> [What is required]
Repeat exactly, and only, the lines of the entries below from the one with "## Architecture" through the one with "### 2. Create Analytics Utility Wrapper", both ends included.

> [Dataset entries]
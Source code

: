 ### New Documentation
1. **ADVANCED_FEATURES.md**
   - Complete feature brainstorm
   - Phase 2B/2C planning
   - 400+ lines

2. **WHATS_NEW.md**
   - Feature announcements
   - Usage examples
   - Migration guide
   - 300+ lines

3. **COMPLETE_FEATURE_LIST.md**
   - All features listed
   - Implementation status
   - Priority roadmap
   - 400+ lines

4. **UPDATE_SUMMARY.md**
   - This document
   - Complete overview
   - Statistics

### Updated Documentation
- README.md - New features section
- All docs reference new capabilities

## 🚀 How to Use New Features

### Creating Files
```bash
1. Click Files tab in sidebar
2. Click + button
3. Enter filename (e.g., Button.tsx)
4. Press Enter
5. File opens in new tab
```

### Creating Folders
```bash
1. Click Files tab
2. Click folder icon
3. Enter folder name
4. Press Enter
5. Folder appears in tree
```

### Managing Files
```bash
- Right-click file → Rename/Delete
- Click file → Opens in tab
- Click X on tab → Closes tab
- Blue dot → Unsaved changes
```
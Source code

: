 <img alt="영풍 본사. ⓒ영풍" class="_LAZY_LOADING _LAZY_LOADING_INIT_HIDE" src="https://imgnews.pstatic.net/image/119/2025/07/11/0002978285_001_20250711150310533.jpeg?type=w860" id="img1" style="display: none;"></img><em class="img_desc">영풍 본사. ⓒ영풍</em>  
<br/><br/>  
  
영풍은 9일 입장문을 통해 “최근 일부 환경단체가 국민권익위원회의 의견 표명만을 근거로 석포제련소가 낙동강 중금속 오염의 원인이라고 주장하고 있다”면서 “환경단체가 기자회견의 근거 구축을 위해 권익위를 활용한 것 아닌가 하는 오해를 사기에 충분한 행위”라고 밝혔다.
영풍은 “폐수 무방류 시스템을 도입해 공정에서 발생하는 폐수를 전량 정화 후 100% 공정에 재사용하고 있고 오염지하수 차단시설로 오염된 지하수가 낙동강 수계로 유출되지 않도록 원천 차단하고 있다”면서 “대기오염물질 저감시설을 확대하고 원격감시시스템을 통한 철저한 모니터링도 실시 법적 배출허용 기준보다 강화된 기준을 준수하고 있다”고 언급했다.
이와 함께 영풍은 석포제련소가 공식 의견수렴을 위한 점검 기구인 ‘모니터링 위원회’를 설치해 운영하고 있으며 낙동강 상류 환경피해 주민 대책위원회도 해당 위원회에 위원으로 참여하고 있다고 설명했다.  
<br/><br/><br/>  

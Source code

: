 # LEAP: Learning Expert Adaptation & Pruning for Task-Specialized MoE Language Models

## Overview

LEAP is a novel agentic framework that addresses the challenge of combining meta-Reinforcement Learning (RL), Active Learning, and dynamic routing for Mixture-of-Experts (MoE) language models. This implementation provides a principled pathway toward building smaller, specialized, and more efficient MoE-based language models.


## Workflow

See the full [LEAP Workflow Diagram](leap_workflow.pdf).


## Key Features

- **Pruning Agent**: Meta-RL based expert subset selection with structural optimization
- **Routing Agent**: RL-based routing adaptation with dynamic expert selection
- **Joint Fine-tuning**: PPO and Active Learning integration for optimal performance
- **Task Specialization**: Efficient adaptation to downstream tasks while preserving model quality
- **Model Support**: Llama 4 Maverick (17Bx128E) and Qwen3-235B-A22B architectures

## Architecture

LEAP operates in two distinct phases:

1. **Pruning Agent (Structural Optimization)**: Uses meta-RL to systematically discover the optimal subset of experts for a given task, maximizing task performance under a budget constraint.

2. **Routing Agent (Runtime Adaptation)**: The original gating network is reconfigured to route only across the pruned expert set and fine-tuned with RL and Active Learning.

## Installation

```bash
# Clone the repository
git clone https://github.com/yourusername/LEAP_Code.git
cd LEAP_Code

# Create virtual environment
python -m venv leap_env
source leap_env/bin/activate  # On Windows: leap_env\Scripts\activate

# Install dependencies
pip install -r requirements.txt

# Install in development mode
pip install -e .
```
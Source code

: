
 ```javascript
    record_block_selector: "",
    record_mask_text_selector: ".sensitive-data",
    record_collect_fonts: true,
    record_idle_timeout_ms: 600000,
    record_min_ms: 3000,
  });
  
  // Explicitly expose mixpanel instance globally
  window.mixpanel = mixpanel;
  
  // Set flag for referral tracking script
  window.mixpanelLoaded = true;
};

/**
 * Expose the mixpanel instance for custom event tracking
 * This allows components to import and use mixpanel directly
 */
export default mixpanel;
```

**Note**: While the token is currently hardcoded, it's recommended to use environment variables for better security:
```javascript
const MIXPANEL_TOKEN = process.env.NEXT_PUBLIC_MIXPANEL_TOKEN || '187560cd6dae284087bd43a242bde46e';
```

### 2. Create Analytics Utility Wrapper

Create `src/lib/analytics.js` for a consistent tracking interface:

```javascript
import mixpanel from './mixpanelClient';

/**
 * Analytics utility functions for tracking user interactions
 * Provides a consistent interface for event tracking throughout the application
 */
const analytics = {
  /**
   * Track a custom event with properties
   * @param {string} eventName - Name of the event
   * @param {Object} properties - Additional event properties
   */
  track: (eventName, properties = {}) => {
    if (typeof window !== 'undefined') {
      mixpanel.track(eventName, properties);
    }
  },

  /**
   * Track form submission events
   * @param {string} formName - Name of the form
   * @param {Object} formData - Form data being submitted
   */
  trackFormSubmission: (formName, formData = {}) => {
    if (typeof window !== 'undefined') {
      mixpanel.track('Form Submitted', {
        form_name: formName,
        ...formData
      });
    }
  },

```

> [Your response]
## Architecture

LEAP operates in two distinct phases:

1. **Pruning Agent (Structural Optimization)**: Uses meta-RL to systematically discover the optimal subset of experts for a given task, maximizing task performance under a budget constraint.

2. **Routing Agent (Runtime Adaptation)**: The original gating network is reconfigured to route only across the pruned expert set and fine-tuned with RL and Active Learning.

## Installation

```bash
# Clone the repository
git clone https://github.com/yourusername/LEAP_Code.git
cd LEAP_Code

# Create virtual environment
python -m venv leap_env
source leap_env/bin/activate  # On Windows: leap_env\Scripts\activate

# Install dependencies
pip install -r requirements.txt

# Install in development mode
pip install -e .
```
Source code

:
 ```javascript
    record_block_selector: "",
    record_mask_text_selector: ".sensitive-data",
    record_collect_fonts: true,
    record_idle_timeout_ms: 600000,
    record_min_ms: 3000,
  });
  
  // Explicitly expose mixpanel instance globally
  window.mixpanel = mixpanel;
  
  // Set flag for referral tracking script
  window.mixpanelLoaded = true;
};

/**
 * Expose the mixpanel instance for custom event tracking
 * This allows components to import and use mixpanel directly
 */
export default mixpanel;
```

**Note**: While the token is currently hardcoded, it's recommended to use environment variables for better security:
```javascript
const MIXPANEL_TOKEN = process.env.NEXT_PUBLIC_MIXPANEL_TOKEN || '187560cd6dae284087bd43a242bde46e';
```

### 2. Create Analytics Utility Wrapper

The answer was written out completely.